# What is being asked:
Every line containing "istniejący" should be identified and copied from the data below.

-------

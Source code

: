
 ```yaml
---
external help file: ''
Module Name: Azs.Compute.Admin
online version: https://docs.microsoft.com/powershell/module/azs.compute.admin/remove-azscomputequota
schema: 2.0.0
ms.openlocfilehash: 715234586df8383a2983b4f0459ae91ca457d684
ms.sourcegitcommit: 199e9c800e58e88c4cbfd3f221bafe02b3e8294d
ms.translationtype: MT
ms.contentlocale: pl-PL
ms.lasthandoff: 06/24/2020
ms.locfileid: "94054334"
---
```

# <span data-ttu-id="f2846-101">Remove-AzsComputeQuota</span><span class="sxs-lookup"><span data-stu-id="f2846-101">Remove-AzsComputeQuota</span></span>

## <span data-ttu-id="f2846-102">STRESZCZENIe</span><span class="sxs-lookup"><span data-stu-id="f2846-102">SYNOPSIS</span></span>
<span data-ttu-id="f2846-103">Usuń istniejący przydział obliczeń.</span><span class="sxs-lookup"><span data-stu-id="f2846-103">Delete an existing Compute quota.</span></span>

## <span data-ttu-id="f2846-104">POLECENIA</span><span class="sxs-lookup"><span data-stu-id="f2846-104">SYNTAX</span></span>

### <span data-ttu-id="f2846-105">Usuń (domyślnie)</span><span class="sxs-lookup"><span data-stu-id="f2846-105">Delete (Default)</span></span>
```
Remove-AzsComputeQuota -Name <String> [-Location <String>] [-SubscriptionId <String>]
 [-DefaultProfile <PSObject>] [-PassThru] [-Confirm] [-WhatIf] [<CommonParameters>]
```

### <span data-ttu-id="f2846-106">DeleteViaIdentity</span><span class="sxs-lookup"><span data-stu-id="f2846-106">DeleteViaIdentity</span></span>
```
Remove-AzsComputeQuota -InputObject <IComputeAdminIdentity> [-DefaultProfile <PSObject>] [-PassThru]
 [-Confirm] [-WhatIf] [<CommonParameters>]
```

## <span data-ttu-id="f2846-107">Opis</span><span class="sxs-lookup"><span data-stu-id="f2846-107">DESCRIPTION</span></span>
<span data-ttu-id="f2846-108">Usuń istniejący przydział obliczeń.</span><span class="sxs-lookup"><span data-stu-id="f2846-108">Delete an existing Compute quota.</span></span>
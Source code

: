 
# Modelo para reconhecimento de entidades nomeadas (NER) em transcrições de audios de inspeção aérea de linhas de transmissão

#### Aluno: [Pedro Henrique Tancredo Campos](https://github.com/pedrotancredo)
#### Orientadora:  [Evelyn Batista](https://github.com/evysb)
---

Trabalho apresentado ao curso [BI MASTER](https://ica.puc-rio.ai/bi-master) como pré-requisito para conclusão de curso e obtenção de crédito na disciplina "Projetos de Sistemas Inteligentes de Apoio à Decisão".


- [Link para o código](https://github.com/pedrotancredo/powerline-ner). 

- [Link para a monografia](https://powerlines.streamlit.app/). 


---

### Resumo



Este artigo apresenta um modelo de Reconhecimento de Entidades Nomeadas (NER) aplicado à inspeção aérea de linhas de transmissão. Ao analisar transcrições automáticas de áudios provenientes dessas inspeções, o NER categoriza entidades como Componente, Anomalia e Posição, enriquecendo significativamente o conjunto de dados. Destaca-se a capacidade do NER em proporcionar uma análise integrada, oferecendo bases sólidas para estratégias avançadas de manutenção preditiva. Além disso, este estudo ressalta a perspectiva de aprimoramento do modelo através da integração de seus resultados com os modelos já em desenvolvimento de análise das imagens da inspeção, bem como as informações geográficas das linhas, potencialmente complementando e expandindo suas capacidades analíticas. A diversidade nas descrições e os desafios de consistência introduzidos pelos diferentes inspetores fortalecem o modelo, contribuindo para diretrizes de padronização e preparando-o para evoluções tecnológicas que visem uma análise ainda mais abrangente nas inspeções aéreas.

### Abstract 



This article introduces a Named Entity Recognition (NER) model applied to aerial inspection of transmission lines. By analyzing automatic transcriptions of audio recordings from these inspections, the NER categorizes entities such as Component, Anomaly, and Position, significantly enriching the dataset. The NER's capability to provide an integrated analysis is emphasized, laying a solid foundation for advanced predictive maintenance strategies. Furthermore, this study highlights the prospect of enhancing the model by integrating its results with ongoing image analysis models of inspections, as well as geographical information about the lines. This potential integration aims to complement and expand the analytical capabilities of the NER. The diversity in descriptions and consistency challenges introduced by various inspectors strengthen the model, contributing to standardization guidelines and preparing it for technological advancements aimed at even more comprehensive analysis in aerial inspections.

-------

# Reply to the exercise:
<span data-ttu-id="f2846-103">Usuń istniejący przydział obliczeń.</span><span class="sxs-lookup"><span data-stu-id="f2846-103">Delete an existing Compute quota.</span></span>
<span data-ttu-id="f2846-108">Usuń istniejący przydział obliczeń.</span><span class="sxs-lookup"><span data-stu-id="f2846-108">Delete an existing Compute quota.</span></span>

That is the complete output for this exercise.